Building Better Stage-Discharge Rating Curves

Dr. Amartya Kumar Bhattacharya BCE (Hons.) ( Jadavpur ), MTech ( Civil ) ( IIT Kharagpur ), PhD ( Civil ) ( IIT Kharagpur ), Cert.MTERM ( AIT Bangkok ), CEng(I), FIE, FACCE(I), FISH, FIWRS, FIPHE, FIAH, FAE, MIGS, MIGS – Kolkata Chapter, MIGS – Chennai Chapter, MISTE, MAHI, MISCA, MIAHS, MISTAM, MNSFMFP, MIIBE, MICI, MIEES, MCITP, MISRS, MISRMTT, MAGGS, MCSI, MMBSI Chairman and Managing Director, MultiSpectra Consultants, 23, Biplabi Ambika Chakraborty Sarani, Kolkata – 700029, West Bengal, INDIA. E-mail: dramartyakumar@gmail.com

Stream discharge is, arguably, the single most valuable environmental variable required for the effective management of food supply, energy generation, industrial production, transportation, health, and for the protection of global ecosystems.
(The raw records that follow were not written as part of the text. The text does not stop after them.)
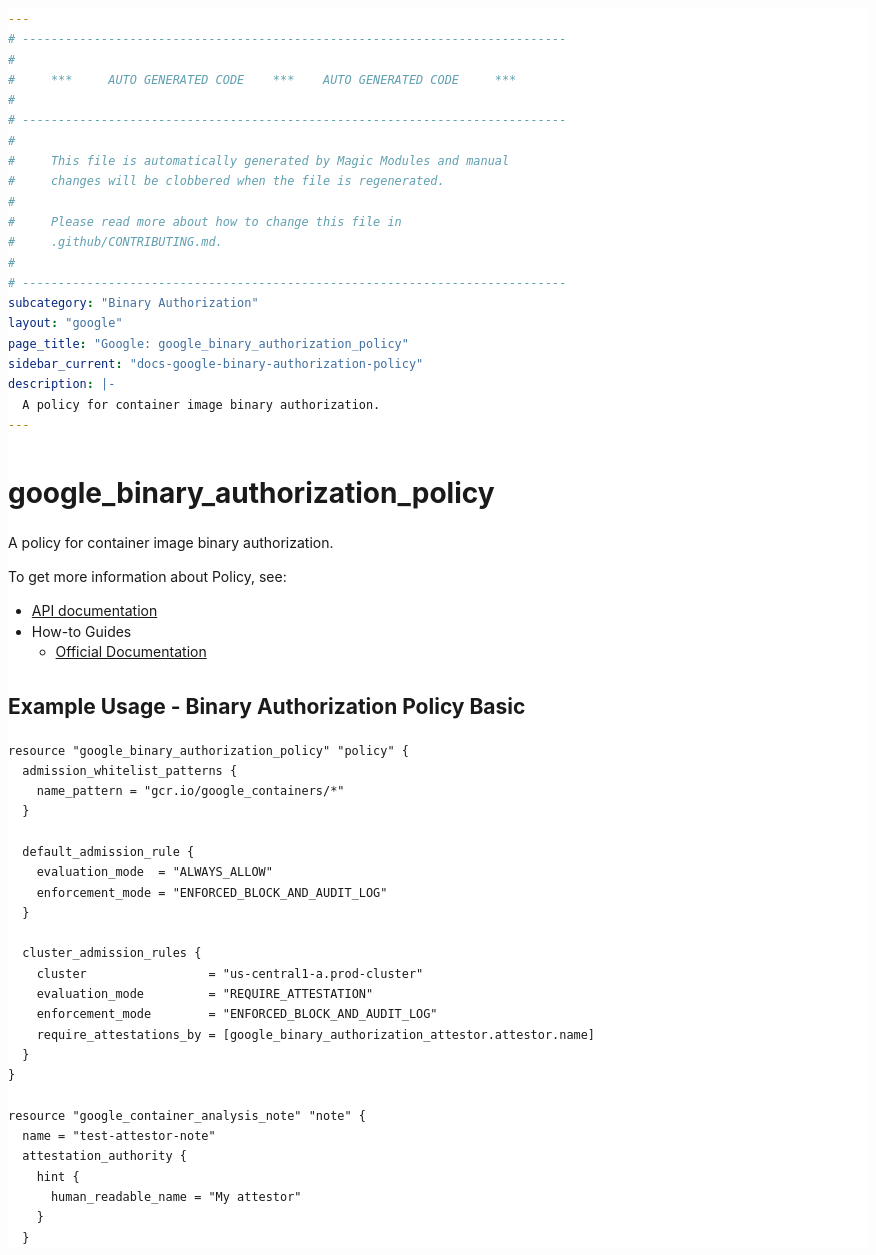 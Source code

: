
 ```yaml
---
# ----------------------------------------------------------------------------
#
#     ***     AUTO GENERATED CODE    ***    AUTO GENERATED CODE     ***
#
# ----------------------------------------------------------------------------
#
#     This file is automatically generated by Magic Modules and manual
#     changes will be clobbered when the file is regenerated.
#
#     Please read more about how to change this file in
#     .github/CONTRIBUTING.md.
#
# ----------------------------------------------------------------------------
subcategory: "Binary Authorization"
layout: "google"
page_title: "Google: google_binary_authorization_policy"
sidebar_current: "docs-google-binary-authorization-policy"
description: |-
  A policy for container image binary authorization.
---
```


# google\_binary\_authorization\_policy

A policy for container image binary authorization.


To get more information about Policy, see:

* [API documentation](https://cloud.google.com/binary-authorization/docs/reference/rest/)
* How-to Guides
    * [Official Documentation](https://cloud.google.com/binary-authorization/)

## Example Usage - Binary Authorization Policy Basic


```hcl
resource "google_binary_authorization_policy" "policy" {
  admission_whitelist_patterns {
    name_pattern = "gcr.io/google_containers/*"
  }

  default_admission_rule {
    evaluation_mode  = "ALWAYS_ALLOW"
    enforcement_mode = "ENFORCED_BLOCK_AND_AUDIT_LOG"
  }

  cluster_admission_rules {
    cluster                 = "us-central1-a.prod-cluster"
    evaluation_mode         = "REQUIRE_ATTESTATION"
    enforcement_mode        = "ENFORCED_BLOCK_AND_AUDIT_LOG"
    require_attestations_by = [google_binary_authorization_attestor.attestor.name]
  }
}

resource "google_container_analysis_note" "note" {
  name = "test-attestor-note"
  attestation_authority {
    hint {
      human_readable_name = "My attestor"
    }
  }
```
It is also one of the most difficult variables to measure and monitor on a continuous basis in natural streams and rivers.

The derivation of an empirical relation between stage (i.e. water level) and discharge (i.e. streamflow) is fundamental to the production of almost all information about fresh water quantity. This relation can be explained from first principles. Civil Engineers have progressively simplified the theory into equations: first to explain the relevant variables (e.g. the Bernoulli equation), then to collapse them into terms that explain the majority of the variance, assuming the physical properties of freshwater are constants (e.g. the Manning equation) and finally to reduce the equation to a univariate form (the stage-discharge equation) valid for steady, uniform flow conditions.

Civil Engineers are skilled at unveiling the truth from scatter plots of stage and discharge measurements. Armed with a set of working hypotheses that explain not only the underlying form, but also all deviations from that basic shape, Civil Engineers are able to build better rating curves. They are able to efficiently perform, explain and defend their work.

A true curve will hold its shape as the density of rating measurements increases and will predict accurately in extrapolated zones such that new data outside the previously calibrated range is likely to also agree with the curve. Any residuals will make intuitive sense: for example, if a rating measurement is affected by backwater it will plot left of the curve while a measurement during rapidly rising stage will plot to the right. Informative residuals are essential for accurate modelling of the dynamic processes governing flow in a natural channel.